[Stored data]
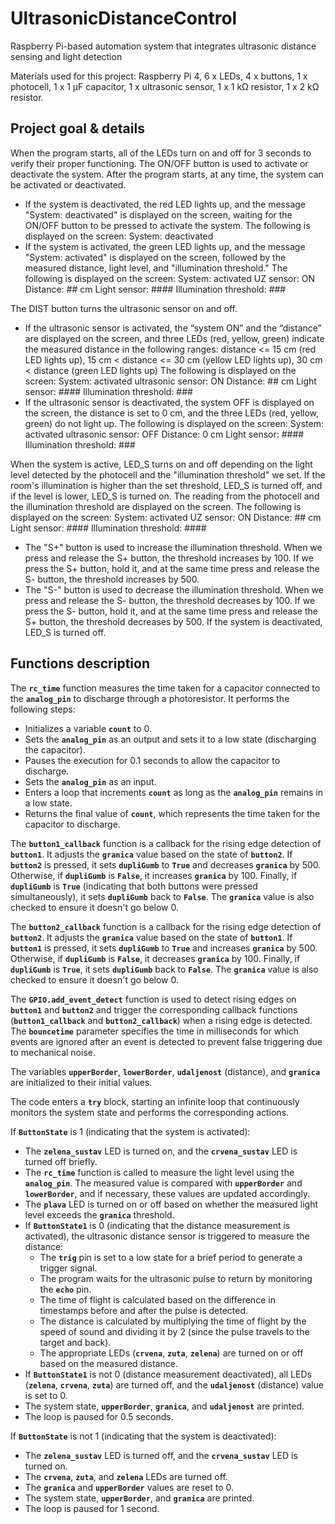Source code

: # UltrasonicDistanceControl
Raspberry Pi-based automation system that integrates ultrasonic distance sensing and light detection

Materials used for this project: Raspberry Pi 4, 6 x LEDs, 4 x buttons, 1 x photocell, 1 x 1 μF capacitor, 1 x ultrasonic sensor, 1 x 1 kΩ resistor, 1 x 2 kΩ resistor.

## Project goal & details

When the program starts, all of the LEDs turn on and off for 3 seconds to verify their proper functioning. The ON/OFF button is used to activate or deactivate the system. After the program starts, at any time, the system can be activated or deactivated.

- If the system is deactivated, the red LED lights up, and the message "System: deactivated" is displayed on the screen, waiting for the ON/OFF button to be pressed to activate the system. The following is displayed on the screen:
System: deactivated
- If the system is activated, the green LED lights up, and the message "System: activated" is displayed on the screen, followed by the measured distance, light level, and "illumination threshold."
The following is displayed on the screen:
System: activated UZ sensor: ON Distance: ## cm Light sensor: #### Illumination threshold: ###

The DIST button turns the ultrasonic sensor on and off.

- If the ultrasonic sensor is activated, the “system ON” and the “distance” are displayed on the screen, and three LEDs (red, yellow, green) indicate the measured distance in the following ranges:
distance <= 15 cm (red LED lights up), 15 cm < distance <= 30 cm (yellow LED lights up), 30 cm < distance (green LED lights up)
The following is displayed on the screen:
System: activated ultrasonic sensor: ON Distance: ## cm Light sensor: #### Illumination threshold: ###
- If the ultrasonic sensor is deactivated, the system OFF is displayed on the screen, the distance is set to 0 cm, and the three LEDs (red, yellow, green) do not light up.
The following is displayed on the screen:
System: activated ultrasonic sensor: OFF Distance: 0 cm Light sensor: #### Illumination threshold: ###

When the system is active, LED_S turns on and off depending on the light level detected by the photocell and the "illumination threshold" we set. If the room's illumination is higher than the set threshold, LED_S is turned off, and if the level is lower, LED_S is turned on. The reading from the photocell and the illumination threshold are displayed on the screen.
The following is displayed on the screen:
System: activated UZ sensor: ON Distance: ## cm Light sensor: #### Illumination threshold: ####

- The "S+" button is used to increase the illumination threshold. When we press and release the S+ button, the threshold increases by 100. If we press the S+ button, hold it, and at the same time press and release the S- button, the threshold increases by 500.
- The "S-" button is used to decrease the illumination threshold. When we press and release the S- button, the threshold decreases by 100. If we press the S- button, hold it, and at the same time press and release the S+ button, the threshold decreases by 500.
If the system is deactivated, LED_S is turned off.

## Functions description

The **`rc_time`** function measures the time taken for a capacitor connected to the **`analog_pin`** to discharge through a photoresistor. It performs the following steps:

- Initializes a variable **`count`** to 0.
- Sets the **`analog_pin`** as an output and sets it to a low state (discharging the capacitor).
- Pauses the execution for 0.1 seconds to allow the capacitor to discharge.
- Sets the **`analog_pin`** as an input.
- Enters a loop that increments **`count`** as long as the **`analog_pin`** remains in a low state.
- Returns the final value of **`count`**, which represents the time taken for the capacitor to discharge.

The **`button1_callback`** function is a callback for the rising edge detection of **`button1`**. It adjusts the **`granica`** value based on the state of **`button2`**. If **`button2`** is pressed, it sets **`dupliGumb`** to **`True`** and decreases **`granica`** by 500. Otherwise, if **`dupliGumb`** is **`False`**, it increases **`granica`** by 100. Finally, if **`dupliGumb`** is **`True`** (indicating that both buttons were pressed simultaneously), it sets **`dupliGumb`** back to **`False`**. The **`granica`** value is also checked to ensure it doesn't go below 0.

The **`button2_callback`** function is a callback for the rising edge detection of **`button2`**. It adjusts the **`granica`** value based on the state of **`button1`**. If **`button1`** is pressed, it sets **`dupliGumb`** to **`True`** and increases **`granica`** by 500. Otherwise, if **`dupliGumb`** is **`False`**, it decreases **`granica`** by 100. Finally, if **`dupliGumb`** is **`True`**, it sets **`dupliGumb`** back to **`False`**. The **`granica`** value is also checked to ensure it doesn't go below 0.

The **`GPIO.add_event_detect`** function is used to detect rising edges on **`button1`** and **`button2`** and trigger the corresponding callback functions (**`button1_callback`** and **`button2_callback`**) when a rising edge is detected. The **`bouncetime`** parameter specifies the time in milliseconds for which events are ignored after an event is detected to prevent false triggering due to mechanical noise.

The variables **`upperBorder`**, **`lowerBorder`**, **`udaljenost`** (distance), and **`granica`** are initialized to their initial values.

The code enters a **`try`** block, starting an infinite loop that continuously monitors the system state and performs the corresponding actions.

If **`ButtonState`** is 1 (indicating that the system is activated):

- The **`zelena_sustav`** LED is turned on, and the **`crvena_sustav`** LED is turned off briefly.
- The **`rc_time`** function is called to measure the light level using the **`analog_pin`**. The measured value is compared with **`upperBorder`** and **`lowerBorder`**, and if necessary, these values are updated accordingly.
- The **`plava`** LED is turned on or off based on whether the measured light level exceeds the **`granica`** threshold.
- If **`ButtonState1`** is 0 (indicating that the distance measurement is activated), the ultrasonic distance sensor is triggered to measure the distance:
    - The **`trig`** pin is set to a low state for a brief period to generate a trigger signal.
    - The program waits for the ultrasonic pulse to return by monitoring the **`echo`** pin.
    - The time of flight is calculated based on the difference in timestamps before and after the pulse is detected.
    - The distance is calculated by multiplying the time of flight by the speed of sound and dividing it by 2 (since the pulse travels to the target and back).
    - The appropriate LEDs (**`crvena`**, **`zuta`**, **`zelena`**) are turned on or off based on the measured distance.
- If **`ButtonState1`** is not 0 (distance measurement deactivated), all LEDs (**`zelena`**, **`crvena`**, **`zuta`**) are turned off, and the **`udaljenost`** (distance) value is set to 0.
- The system state, **`upperBorder`**, **`granica`**, and **`udaljenost`** are printed.
- The loop is paused for 0.5 seconds.

If **`ButtonState`** is not 1 (indicating that the system is deactivated):

- The **`zelena_sustav`** LED is turned off, and the **`crvena_sustav`** LED is turned on.
- The **`crvena`**, **`zuta`**, and **`zelena`** LEDs are turned off.
- The **`granica`** and **`upperBorder`** values are reset to 0.
- The system state, **`upperBorder`**, and **`granica`** are printed.
- The loop is paused for 1 second.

EXERCISE OBJECTIVE. Nothing in the records should be changed in the copy, but the pictures must be left out.

RESULT FOR THIS TASK.
Source code

: # UltrasonicDistanceControl
Raspberry Pi-based automation system that integrates ultrasonic distance sensing and light detection

Materials used for this project: Raspberry Pi 4, 6 x LEDs, 4 x buttons, 1 x photocell, 1 x 1 μF capacitor, 1 x ultrasonic sensor, 1 x 1 kΩ resistor, 1 x 2 kΩ resistor.

## Project goal & details

When the program starts, all of the LEDs turn on and off for 3 seconds to verify their proper functioning. The ON/OFF button is used to activate or deactivate the system. After the program starts, at any time, the system can be activated or deactivated.

- If the system is deactivated, the red LED lights up, and the message "System: deactivated" is displayed on the screen, waiting for the ON/OFF button to be pressed to activate the system. The following is displayed on the screen:
System: deactivated
- If the system is activated, the green LED lights up, and the message "System: activated" is displayed on the screen, followed by the measured distance, light level, and "illumination threshold."
The following is displayed on the screen:
System: activated UZ sensor: ON Distance: ## cm Light sensor: #### Illumination threshold: ###

The DIST button turns the ultrasonic sensor on and off.

- If the ultrasonic sensor is activated, the “system ON” and the “distance” are displayed on the screen, and three LEDs (red, yellow, green) indicate the measured distance in the following ranges:
distance <= 15 cm (red LED lights up), 15 cm < distance <= 30 cm (yellow LED lights up), 30 cm < distance (green LED lights up)
The following is displayed on the screen:
System: activated ultrasonic sensor: ON Distance: ## cm Light sensor: #### Illumination threshold: ###
- If the ultrasonic sensor is deactivated, the system OFF is displayed on the screen, the distance is set to 0 cm, and the three LEDs (red, yellow, green) do not light up.
The following is displayed on the screen:
System: activated ultrasonic sensor: OFF Distance: 0 cm Light sensor: #### Illumination threshold: ###

When the system is active, LED_S turns on and off depending on the light level detected by the photocell and the "illumination threshold" we set. If the room's illumination is higher than the set threshold, LED_S is turned off, and if the level is lower, LED_S is turned on. The reading from the photocell and the illumination threshold are displayed on the screen.
The following is displayed on the screen:
System: activated UZ sensor: ON Distance: ## cm Light sensor: #### Illumination threshold: ####

- The "S+" button is used to increase the illumination threshold. When we press and release the S+ button, the threshold increases by 100. If we press the S+ button, hold it, and at the same time press and release the S- button, the threshold increases by 500.
- The "S-" button is used to decrease the illumination threshold. When we press and release the S- button, the threshold decreases by 100. If we press the S- button, hold it, and at the same time press and release the S+ button, the threshold decreases by 500.
If the system is deactivated, LED_S is turned off.

## Functions description

The **`rc_time`** function measures the time taken for a capacitor connected to the **`analog_pin`** to discharge through a photoresistor. It performs the following steps:

- Initializes a variable **`count`** to 0.
- Sets the **`analog_pin`** as an output and sets it to a low state (discharging the capacitor).
- Pauses the execution for 0.1 seconds to allow the capacitor to discharge.
- Sets the **`analog_pin`** as an input.
- Enters a loop that increments **`count`** as long as the **`analog_pin`** remains in a low state.
- Returns the final value of **`count`**, which represents the time taken for the capacitor to discharge.

The **`button1_callback`** function is a callback for the rising edge detection of **`button1`**. It adjusts the **`granica`** value based on the state of **`button2`**. If **`button2`** is pressed, it sets **`dupliGumb`** to **`True`** and decreases **`granica`** by 500. Otherwise, if **`dupliGumb`** is **`False`**, it increases **`granica`** by 100. Finally, if **`dupliGumb`** is **`True`** (indicating that both buttons were pressed simultaneously), it sets **`dupliGumb`** back to **`False`**. The **`granica`** value is also checked to ensure it doesn't go below 0.

The **`button2_callback`** function is a callback for the rising edge detection of **`button2`**. It adjusts the **`granica`** value based on the state of **`button1`**. If **`button1`** is pressed, it sets **`dupliGumb`** to **`True`** and increases **`granica`** by 500. Otherwise, if **`dupliGumb`** is **`False`**, it decreases **`granica`** by 100. Finally, if **`dupliGumb`** is **`True`**, it sets **`dupliGumb`** back to **`False`**. The **`granica`** value is also checked to ensure it doesn't go below 0.

The **`GPIO.add_event_detect`** function is used to detect rising edges on **`button1`** and **`button2`** and trigger the corresponding callback functions (**`button1_callback`** and **`button2_callback`**) when a rising edge is detected. The **`bouncetime`** parameter specifies the time in milliseconds for which events are ignored after an event is detected to prevent false triggering due to mechanical noise.

The variables **`upperBorder`**, **`lowerBorder`**, **`udaljenost`** (distance), and **`granica`** are initialized to their initial values.

The code enters a **`try`** block, starting an infinite loop that continuously monitors the system state and performs the corresponding actions.

If **`ButtonState`** is 1 (indicating that the system is activated):

- The **`zelena_sustav`** LED is turned on, and the **`crvena_sustav`** LED is turned off briefly.
- The **`rc_time`** function is called to measure the light level using the **`analog_pin`**. The measured value is compared with **`upperBorder`** and **`lowerBorder`**, and if necessary, these values are updated accordingly.
- The **`plava`** LED is turned on or off based on whether the measured light level exceeds the **`granica`** threshold.
- If **`ButtonState1`** is 0 (indicating that the distance measurement is activated), the ultrasonic distance sensor is triggered to measure the distance:
    - The **`trig`** pin is set to a low state for a brief period to generate a trigger signal.
    - The program waits for the ultrasonic pulse to return by monitoring the **`echo`** pin.
    - The time of flight is calculated based on the difference in timestamps before and after the pulse is detected.
    - The distance is calculated by multiplying the time of flight by the speed of sound and dividing it by 2 (since the pulse travels to the target and back).
    - The appropriate LEDs (**`crvena`**, **`zuta`**, **`zelena`**) are turned on or off based on the measured distance.
- If **`ButtonState1`** is not 0 (distance measurement deactivated), all LEDs (**`zelena`**, **`crvena`**, **`zuta`**) are turned off, and the **`udaljenost`** (distance) value is set to 0.
- The system state, **`upperBorder`**, **`granica`**, and **`udaljenost`** are printed.
- The loop is paused for 0.5 seconds.

If **`ButtonState`** is not 1 (indicating that the system is deactivated):

- The **`zelena_sustav`** LED is turned off, and the **`crvena_sustav`** LED is turned on.
- The **`crvena`**, **`zuta`**, and **`zelena`** LEDs are turned off.
- The **`granica`** and **`upperBorder`** values are reset to 0.
- The system state, **`upperBorder`**, and **`granica`** are printed.
- The loop is paused for 1 second.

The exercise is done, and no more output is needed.